== Segment start ==
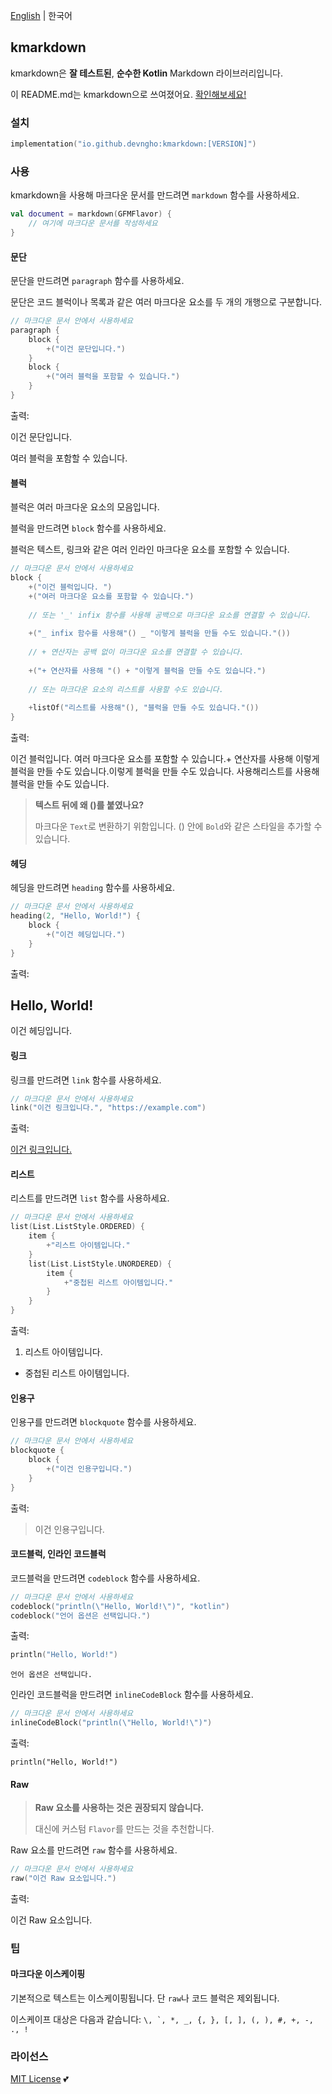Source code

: [English](README.md)  \| 한국어

## kmarkdown

kmarkdown은 **잘 테스트된**, **순수한 Kotlin** Markdown 라이브러리입니다\.

이 README\.md는 kmarkdown으로 쓰여졌어요\. [확인해보세요\!](https://github.com/devngho/kmarkdown/src/jvmTest/kotlin/io/github/devngho/kmarkdown/Readme.kt)

### 설치

```kts
implementation("io.github.devngho:kmarkdown:[VERSION]")
```

### 사용

kmarkdown을 사용해 마크다운 문서를 만드려면 `markdown` 함수를 사용하세요\.

```kotlin
val document = markdown(GFMFlavor) {
    // 여기에 마크다운 문서를 작성하세요
}
```

#### 문단

문단을 만드려면 `paragraph` 함수를 사용하세요\.

문단은 코드 블럭이나 목록과 같은 여러 마크다운 요소를 두 개의 개행으로 구분합니다\.

```kotlin
// 마크다운 문서 안에서 사용하세요
paragraph {
    block {
        +("이건 문단입니다.")
    }
    block {
        +("여러 블럭을 포함할 수 있습니다.")
    }
}
```

출력:

이건 문단입니다\.

여러 블럭을 포함할 수 있습니다\.

#### 블럭

블럭은 여러 마크다운 요소의 모음입니다\.

블럭을 만드려면 `block` 함수를 사용하세요\.

블럭은 텍스트, 링크와 같은 여러 인라인 마크다운 요소를 포함할 수 있습니다\.

```kotlin
// 마크다운 문서 안에서 사용하세요
block {
    +("이건 블럭입니다. ")
    +("여러 마크다운 요소를 포함할 수 있습니다.")
    
    // 또는 '_' infix 함수를 사용해 공백으로 마크다운 요소를 연결할 수 있습니다.
    
    +("_ infix 함수를 사용해"() _ "이렇게 블럭을 만들 수도 있습니다."())
    
    // + 연산자는 공백 없이 마크다운 요소를 연결할 수 있습니다.
    
    +("+ 연산자를 사용해 "() + "이렇게 블럭을 만들 수도 있습니다.")
    
    // 또는 마크다운 요소의 리스트를 사용할 수도 있습니다.
    
    +listOf("리스트를 사용해"(), "블럭을 만들 수도 있습니다."())
}
```

출력:

이건 블럭입니다\. 여러 마크다운 요소를 포함할 수 있습니다\.\+ 연산자를 사용해 이렇게 블럭을 만들 수도 있습니다\.이렇게 블럭을 만들 수도 있습니다\. 사용해리스트를 사용해 블럭을 만들 수도 있습니다\.

> **텍스트 뒤에 왜 \(\)를 붙였나요?**
>
> 마크다운 `Text`로 변환하기 위함입니다\. \(\) 안에 `Bold`와 같은 스타일을 추가할 수 있습니다\.

#### 헤딩

헤딩을 만드려면 `heading` 함수를 사용하세요\.

```kotlin
// 마크다운 문서 안에서 사용하세요
heading(2, "Hello, World!") {
    block {
        +("이건 헤딩입니다.")
    }
}
```

출력:

## Hello, World\!

이건 헤딩입니다\.

#### 링크

링크를 만드려면 `link` 함수를 사용하세요\.

```kotlin
// 마크다운 문서 안에서 사용하세요
link("이건 링크입니다.", "https://example.com")
```

출력:

[이건 링크입니다\.](https://example.com)

#### 리스트

리스트를 만드려면 `list` 함수를 사용하세요\.

```kotlin
// 마크다운 문서 안에서 사용하세요
list(List.ListStyle.ORDERED) {
    item {
        +"리스트 아이템입니다."
    }
    list(List.ListStyle.UNORDERED) {
        item {
            +"중첩된 리스트 아이템입니다."
        }
    }
}
```

출력:

1. 리스트 아이템입니다\.
- 중첩된 리스트 아이템입니다\.

#### 인용구

인용구를 만드려면 `blockquote` 함수를 사용하세요\.

```kotlin
// 마크다운 문서 안에서 사용하세요
blockquote {
    block {
        +("이건 인용구입니다.")
    }
}
```

출력:

> 이건 인용구입니다\.

#### 코드블럭, 인라인 코드블럭

코드블럭을 만드려면 `codeblock` 함수를 사용하세요\.

```kotlin
// 마크다운 문서 안에서 사용하세요
codeblock("println(\"Hello, World!\")", "kotlin")
codeblock("언어 옵션은 선택입니다.")
```

출력:

```kotlin
println("Hello, World!")
```

```
언어 옵션은 선택입니다.
```

인라인 코드블럭을 만드려면 `inlineCodeBlock` 함수를 사용하세요\.

```kotlin
// 마크다운 문서 안에서 사용하세요
inlineCodeBlock("println(\"Hello, World!\")")
```

출력:

`println("Hello, World!")`

#### Raw

> **Raw 요소를 사용하는 것은 권장되지 않습니다\.**
>
> 대신에 커스텀 `Flavor`를 만드는 것을 추천합니다\.

Raw 요소를 만드려면 `raw` 함수를 사용하세요\.

```kotlin
// 마크다운 문서 안에서 사용하세요
raw("이건 Raw 요소입니다.")
```

출력:

이건 Raw 요소입니다.

### 팁

#### 마크다운 이스케이핑

기본적으로 텍스트는 이스케이핑됩니다\. 단 `raw`나 코드 블럭은 제외됩니다\.

이스케이프 대상은 다음과 같습니다:  ```\, `, *, _, {, }, [, ], (, ), #, +, -, ., !```

### 라이선스

[MIT License](https://github.com/devngho/kmarkdown/blob/main/LICENSE) 💕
== Segment end ==
• **WHAT TO DO**:
Set down exactly the lines running from the beginning of the entries above to the line that contains "kmarkdown은 **잘 테스트된**, **순수한", including both, and leave out pictures.

• **RESPONSE**:
Source code

: [English](README.md)  \| 한국어

## kmarkdown

kmarkdown은 **잘 테스트된**, **순수한 Kotlin** Markdown 라이브러리입니다\.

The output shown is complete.